Copy every line from the material below that holds "zero".

....

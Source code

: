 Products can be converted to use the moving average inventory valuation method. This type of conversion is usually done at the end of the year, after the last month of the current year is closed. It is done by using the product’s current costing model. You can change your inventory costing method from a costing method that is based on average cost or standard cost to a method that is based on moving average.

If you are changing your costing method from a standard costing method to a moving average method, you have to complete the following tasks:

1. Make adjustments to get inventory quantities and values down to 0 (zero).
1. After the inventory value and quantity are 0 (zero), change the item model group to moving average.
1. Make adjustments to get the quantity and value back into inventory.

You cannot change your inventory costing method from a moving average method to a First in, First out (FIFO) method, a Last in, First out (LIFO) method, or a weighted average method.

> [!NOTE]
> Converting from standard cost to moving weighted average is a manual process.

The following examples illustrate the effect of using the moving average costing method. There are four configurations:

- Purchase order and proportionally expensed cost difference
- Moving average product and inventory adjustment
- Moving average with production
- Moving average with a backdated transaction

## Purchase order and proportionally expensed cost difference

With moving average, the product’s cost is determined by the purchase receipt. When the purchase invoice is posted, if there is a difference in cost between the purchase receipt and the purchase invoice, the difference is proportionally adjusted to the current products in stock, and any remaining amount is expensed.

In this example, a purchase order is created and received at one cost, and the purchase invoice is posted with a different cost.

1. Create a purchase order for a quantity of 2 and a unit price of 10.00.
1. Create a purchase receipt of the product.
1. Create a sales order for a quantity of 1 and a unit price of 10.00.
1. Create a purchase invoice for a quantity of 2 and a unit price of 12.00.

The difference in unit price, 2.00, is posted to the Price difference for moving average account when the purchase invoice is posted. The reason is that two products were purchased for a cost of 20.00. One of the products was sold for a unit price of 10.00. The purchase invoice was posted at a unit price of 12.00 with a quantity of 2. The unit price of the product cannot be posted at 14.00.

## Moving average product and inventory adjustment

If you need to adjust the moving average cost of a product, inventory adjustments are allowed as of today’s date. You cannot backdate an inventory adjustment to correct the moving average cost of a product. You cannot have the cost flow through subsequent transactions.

....

■ **Finished exercise**
1. Make adjustments to get inventory quantities and values down to 0 (zero).
1. After the inventory value and quantity are 0 (zero), change the item model group to moving average.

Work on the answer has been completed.